- Exercise objective:
Only the lines from the top of the following listing through the line with "这是中国北方初冬的一个早晨。" belong in your answer, exactly as written.

Data for this task section start

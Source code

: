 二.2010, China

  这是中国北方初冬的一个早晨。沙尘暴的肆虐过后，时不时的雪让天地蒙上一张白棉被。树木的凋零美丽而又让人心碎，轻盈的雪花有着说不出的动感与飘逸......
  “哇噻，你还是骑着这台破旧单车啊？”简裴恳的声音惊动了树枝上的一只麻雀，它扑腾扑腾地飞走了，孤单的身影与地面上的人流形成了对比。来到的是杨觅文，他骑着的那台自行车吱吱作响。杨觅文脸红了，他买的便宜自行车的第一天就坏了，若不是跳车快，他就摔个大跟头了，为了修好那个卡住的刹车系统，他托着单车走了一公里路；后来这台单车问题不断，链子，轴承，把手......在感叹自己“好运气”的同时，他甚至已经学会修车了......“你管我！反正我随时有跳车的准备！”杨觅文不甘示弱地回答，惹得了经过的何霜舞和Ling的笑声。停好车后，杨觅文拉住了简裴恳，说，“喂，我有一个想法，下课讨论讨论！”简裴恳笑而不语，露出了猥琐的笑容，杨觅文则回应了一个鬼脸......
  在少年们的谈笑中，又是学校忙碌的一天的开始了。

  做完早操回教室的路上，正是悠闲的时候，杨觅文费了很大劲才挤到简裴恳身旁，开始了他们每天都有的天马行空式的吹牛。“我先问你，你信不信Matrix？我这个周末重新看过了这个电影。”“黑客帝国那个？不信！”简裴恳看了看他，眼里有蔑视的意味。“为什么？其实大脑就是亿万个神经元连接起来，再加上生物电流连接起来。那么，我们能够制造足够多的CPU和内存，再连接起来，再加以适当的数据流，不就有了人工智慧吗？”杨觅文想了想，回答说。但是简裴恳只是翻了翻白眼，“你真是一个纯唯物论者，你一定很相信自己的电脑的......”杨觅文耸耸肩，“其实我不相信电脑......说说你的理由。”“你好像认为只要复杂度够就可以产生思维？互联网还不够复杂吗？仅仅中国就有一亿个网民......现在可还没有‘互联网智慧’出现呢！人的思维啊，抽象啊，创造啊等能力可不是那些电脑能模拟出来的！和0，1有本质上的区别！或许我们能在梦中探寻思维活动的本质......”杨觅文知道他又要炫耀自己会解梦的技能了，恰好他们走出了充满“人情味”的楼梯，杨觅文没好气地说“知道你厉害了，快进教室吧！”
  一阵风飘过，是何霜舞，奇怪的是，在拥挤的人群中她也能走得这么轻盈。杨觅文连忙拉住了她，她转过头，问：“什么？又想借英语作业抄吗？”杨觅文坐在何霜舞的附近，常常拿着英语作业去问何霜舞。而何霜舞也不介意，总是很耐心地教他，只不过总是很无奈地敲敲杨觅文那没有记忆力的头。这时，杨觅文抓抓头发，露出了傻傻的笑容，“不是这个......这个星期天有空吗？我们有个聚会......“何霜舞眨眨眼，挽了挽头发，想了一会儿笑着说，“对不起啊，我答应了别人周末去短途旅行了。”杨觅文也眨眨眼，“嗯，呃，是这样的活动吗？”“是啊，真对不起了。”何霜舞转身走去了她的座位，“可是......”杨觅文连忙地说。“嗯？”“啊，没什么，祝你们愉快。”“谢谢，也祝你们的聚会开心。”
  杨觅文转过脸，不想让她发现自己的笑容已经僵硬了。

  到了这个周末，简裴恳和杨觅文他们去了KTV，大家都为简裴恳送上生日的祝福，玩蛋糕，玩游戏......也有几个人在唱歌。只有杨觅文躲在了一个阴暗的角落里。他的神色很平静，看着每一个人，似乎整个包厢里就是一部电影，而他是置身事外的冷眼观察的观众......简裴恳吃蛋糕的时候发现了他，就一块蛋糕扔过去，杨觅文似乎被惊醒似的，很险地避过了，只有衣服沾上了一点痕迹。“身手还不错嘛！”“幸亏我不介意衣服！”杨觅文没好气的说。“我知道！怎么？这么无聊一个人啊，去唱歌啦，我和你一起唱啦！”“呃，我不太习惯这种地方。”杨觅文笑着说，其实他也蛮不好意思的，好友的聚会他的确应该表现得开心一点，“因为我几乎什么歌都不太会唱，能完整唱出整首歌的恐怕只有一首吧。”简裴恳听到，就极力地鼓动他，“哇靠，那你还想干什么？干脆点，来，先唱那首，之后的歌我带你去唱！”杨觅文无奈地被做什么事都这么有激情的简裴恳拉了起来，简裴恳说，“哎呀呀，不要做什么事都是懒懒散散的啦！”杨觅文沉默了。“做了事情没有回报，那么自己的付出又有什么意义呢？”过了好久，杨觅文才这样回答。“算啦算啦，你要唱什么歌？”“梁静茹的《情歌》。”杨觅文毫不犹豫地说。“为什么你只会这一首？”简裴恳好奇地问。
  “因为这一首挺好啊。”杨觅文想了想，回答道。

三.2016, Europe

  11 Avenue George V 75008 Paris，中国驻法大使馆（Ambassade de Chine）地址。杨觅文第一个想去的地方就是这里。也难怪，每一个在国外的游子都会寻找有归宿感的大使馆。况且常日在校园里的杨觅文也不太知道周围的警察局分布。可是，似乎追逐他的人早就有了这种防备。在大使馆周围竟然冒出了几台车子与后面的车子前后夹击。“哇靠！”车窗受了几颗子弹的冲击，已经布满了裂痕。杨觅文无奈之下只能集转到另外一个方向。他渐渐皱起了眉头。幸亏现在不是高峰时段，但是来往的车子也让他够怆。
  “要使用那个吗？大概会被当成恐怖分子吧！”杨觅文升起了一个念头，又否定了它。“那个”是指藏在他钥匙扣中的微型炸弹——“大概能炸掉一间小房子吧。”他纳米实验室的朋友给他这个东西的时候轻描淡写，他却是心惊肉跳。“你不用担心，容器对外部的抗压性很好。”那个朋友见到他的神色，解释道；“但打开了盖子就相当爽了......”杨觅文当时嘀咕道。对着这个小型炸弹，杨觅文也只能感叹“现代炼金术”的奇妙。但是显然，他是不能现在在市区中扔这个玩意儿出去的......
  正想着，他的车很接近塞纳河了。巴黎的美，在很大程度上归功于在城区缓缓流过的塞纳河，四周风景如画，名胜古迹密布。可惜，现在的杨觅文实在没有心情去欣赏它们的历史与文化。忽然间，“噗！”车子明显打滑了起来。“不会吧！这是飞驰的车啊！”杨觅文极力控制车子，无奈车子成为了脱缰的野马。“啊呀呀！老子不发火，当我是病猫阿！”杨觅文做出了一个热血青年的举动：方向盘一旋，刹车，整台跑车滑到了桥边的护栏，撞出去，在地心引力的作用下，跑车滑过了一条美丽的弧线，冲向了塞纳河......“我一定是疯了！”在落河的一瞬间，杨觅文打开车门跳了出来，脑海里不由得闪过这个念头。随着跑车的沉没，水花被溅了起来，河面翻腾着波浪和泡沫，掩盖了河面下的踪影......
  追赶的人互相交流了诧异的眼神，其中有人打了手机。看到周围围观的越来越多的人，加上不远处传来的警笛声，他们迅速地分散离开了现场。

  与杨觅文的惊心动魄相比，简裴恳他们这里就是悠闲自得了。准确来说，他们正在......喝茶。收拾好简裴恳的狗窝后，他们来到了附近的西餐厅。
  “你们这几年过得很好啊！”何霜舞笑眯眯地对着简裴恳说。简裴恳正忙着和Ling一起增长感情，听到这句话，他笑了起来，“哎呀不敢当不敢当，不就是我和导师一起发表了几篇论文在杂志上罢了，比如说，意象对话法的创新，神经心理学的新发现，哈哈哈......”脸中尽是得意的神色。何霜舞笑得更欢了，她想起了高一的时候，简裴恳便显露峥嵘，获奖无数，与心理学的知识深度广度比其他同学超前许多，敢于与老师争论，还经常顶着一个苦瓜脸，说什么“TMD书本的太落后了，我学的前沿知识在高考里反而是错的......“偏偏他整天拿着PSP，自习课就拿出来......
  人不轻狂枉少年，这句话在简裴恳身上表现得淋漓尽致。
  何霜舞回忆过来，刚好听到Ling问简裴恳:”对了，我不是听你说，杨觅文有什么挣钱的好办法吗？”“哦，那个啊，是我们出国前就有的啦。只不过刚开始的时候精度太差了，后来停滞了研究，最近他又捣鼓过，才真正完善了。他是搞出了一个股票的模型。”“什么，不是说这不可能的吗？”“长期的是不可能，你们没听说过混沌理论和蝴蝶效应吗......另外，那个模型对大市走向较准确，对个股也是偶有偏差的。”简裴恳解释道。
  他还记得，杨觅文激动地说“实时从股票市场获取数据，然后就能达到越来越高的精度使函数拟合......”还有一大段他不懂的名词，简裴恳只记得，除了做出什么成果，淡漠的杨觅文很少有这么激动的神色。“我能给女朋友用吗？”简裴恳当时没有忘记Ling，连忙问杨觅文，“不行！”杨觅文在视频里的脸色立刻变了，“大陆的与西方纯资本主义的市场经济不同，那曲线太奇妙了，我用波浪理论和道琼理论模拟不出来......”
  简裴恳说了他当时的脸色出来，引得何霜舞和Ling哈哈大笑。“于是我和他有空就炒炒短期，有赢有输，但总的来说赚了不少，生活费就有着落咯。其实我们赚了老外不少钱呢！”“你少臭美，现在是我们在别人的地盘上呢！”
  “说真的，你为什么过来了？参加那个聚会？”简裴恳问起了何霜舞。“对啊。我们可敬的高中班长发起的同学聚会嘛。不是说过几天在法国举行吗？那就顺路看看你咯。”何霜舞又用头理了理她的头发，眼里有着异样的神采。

Data for this task section end

- Output of the exercise:
Source code

: 二.2010, China

  这是中国北方初冬的一个早晨。沙尘暴的肆虐过后，时不时的雪让天地蒙上一张白棉被。树木的凋零美丽而又让人心碎，轻盈的雪花有着说不出的动感与飘逸......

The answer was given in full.